Presentation of Graduation Projects 2011

The selection arose from a full-day discussion that took place on 17 December at the Cieszyn Castle. The jury included a team from the Czech Republic – Filip Blažek and Linda Kudrnovská (Typo), from Slovakia – Marcel Benčík and Sylvia Jokelová (the 1977 organization), from Hungary – Zsolt Czakó and Krisztina Somogyi (Plusminus Visual Intelligence, Articsók Stúdió), from Poland – Czesława Frejlich, Wojtek Kubiena, Jacek Mrowczyk, Mariusz Sobczyński, and Kuba Sowiński (2+3D), and Ewa Gołębiowska (Cieszyn Castle). Anna Zabdyrska had an advisory vote, as the curator of the planned exhibition. This year had a record-breaking number of finalists: 40 works, 20 apiece from graphic and industrial design.

A few statistics. As a natural result of demographics, the most submissions came from Poland (197, including 140 2D designs, and 57 product designs); second in line was the Czech Republic (42 in total: 17 and 25 respectively),  then Slovakia (24; 13 and 11) and Hungary (21; 7 and 14). In sum, therefore, there were 185 graphic designs and 99 3D ones. 106 designs were BA projects, and 178 were MAs. BAs accounted for 14 of the final works chosen.

The competition continues to be an open review of BA and MA graduation projects in both graphic and industrial design. The verdict has never sought to classify. This year we have remained true to these rules, but we have also decided that each organizer should pick out one 2D and one 3D project which they acknowledge to be the most interesting (the “special distinctions” listed below).

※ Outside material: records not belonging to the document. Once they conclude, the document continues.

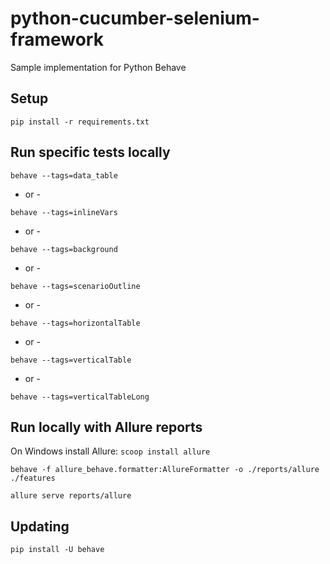 # python-cucumber-selenium-framework
Sample implementation for Python Behave

## Setup
`pip install -r requirements.txt`

## Run specific tests locally
`behave --tags=data_table`

- or -

`behave --tags=inlineVars`

- or -

`behave --tags=background`

- or -

`behave --tags=scenarioOutline`

- or -

`behave --tags=horizontalTable`

- or -

`behave --tags=verticalTable`

- or -

`behave --tags=verticalTableLong`

## Run locally with Allure reports
On Windows install Allure: `scoop install allure`

`behave -f allure_behave.formatter:AllureFormatter -o ./reports/allure  ./features`

`allure serve reports/allure`

## Updating
`pip install -U behave`

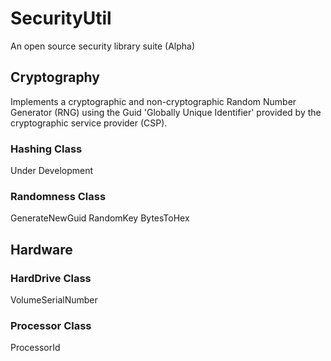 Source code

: # SecurityUtil
An open source security library suite (Alpha)

## Cryptography
Implements a cryptographic and non-cryptographic Random Number Generator (RNG) using the Guid 'Globally Unique Identifier' provided by the cryptographic service provider (CSP).

### Hashing Class
Under Development

### Randomness Class
GenerateNewGuid
RandomKey
BytesToHex

## Hardware
### HardDrive Class
VolumeSerialNumber

### Processor Class
ProcessorId
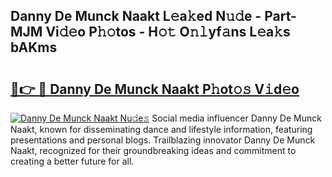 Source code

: ## Danny De Munck Naakt L𝚎a𝚔ed N𝚞𝚍e - Part-MJM Vi𝚍𝚎o P𝚑𝚘tos - H𝚘𝚝 O𝚗𝚕yf𝚊ns L𝚎a𝚔s bAKms

# <h2><a href="http://kf5ny1h.oniu.top/?m=Danny+De+Munck+Naakt">🔗👉 🔴 Danny De Munck Naakt P𝚑ot𝚘𝚜 V𝚒d𝚎o</a></h2>

[![Danny De Munck Naakt Nu𝚍e𝚜](https://i.imgur.com/0qMVB7G.gif)](http://kf5ny1h.oniu.top/?m=Danny+De+Munck+Naakt)
Social media influencer Danny De Munck Naakt, known for disseminating dance and lifestyle information, featuring presentations and personal blogs. Trailblazing innovator Danny De Munck Naakt, recognized for their groundbreaking ideas and commitment to creating a better future for all.  
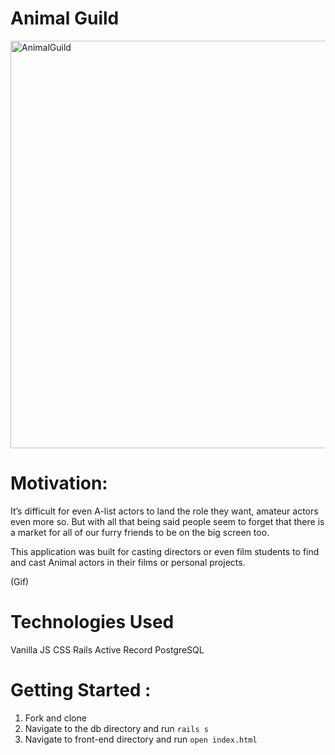 # Animal Guild

<img width="652" alt="AnimalGuild" src="https://user-images.githubusercontent.com/42524503/133537365-ae9b25f5-3e26-4d94-892f-02bb34515a20.png">


# Motivation: 

It’s difficult for even A-list actors to land the role they want, amateur actors even more so. But with all that being said people seem to forget that there is a market for all of our furry friends to be on the big screen too. 

This application was built for casting directors or even film students to find and cast Animal actors in their films or personal projects. 


(Gif)

# Technologies Used
Vanilla JS 
CSS
Rails
Active Record 
PostgreSQL

# Getting Started :
1. Fork and clone 
2. Navigate to the db directory and run 
  `rails s` 
4. Navigate to front-end directory and run 
  `open index.html`
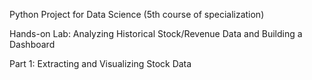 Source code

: Python Project for Data Science (5th course of specialization)

Hands-on Lab: Analyzing Historical Stock/Revenue Data and Building a Dashboard

Part 1: Extracting and Visualizing Stock Data
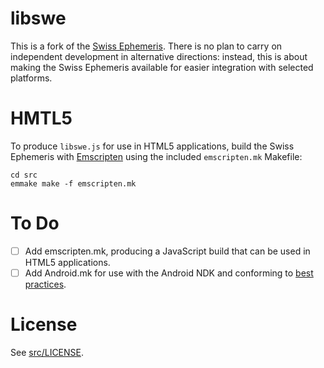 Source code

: # libswe

This is a fork of the [Swiss Ephemeris][sweph].  There is no plan to carry on independent development in alternative directions: instead, this is about making the Swiss Ephemeris available for easier integration with selected platforms.

# HMTL5

To produce `libswe.js` for use in HTML5 applications, build the Swiss Ephemeris with [Emscripten][emscripten] using the included `emscripten.mk` Makefile:

    cd src
    emmake make -f emscripten.mk

# To Do

- [ ] Add emscripten.mk, producing a JavaScript build that can be used in HTML5 applications.
- [ ] Add Android.mk for use with the Android NDK and conforming to [best practices][vleu-authors].

# License

See [src/LICENSE](src/LICENSE).

[emscripten]: https://github.com/kripken/emscripten
[sweph]: http://www.astro.com/swisseph/
[vleu-authors]: http://ndkinfo.vleu.net/best-practices-authors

Another novelty this year was the Internet voting system, which came prior to the sitting of the jury, and also allowed some Hungarian organizers who could not make it to Cieszyn to take part in the selection. 

The first review took place in 2002. Since then, the competition has evolved. The Cieszyn Castle joined the 2+3D editorial staff (2005), and since last year’s edition (2009/2010) the review has been international – the Czech and Slovak organizers began taking part. Hungary, the fourth Visegrad country, joined in this year.

Ten selected graduates also received job-training proposals.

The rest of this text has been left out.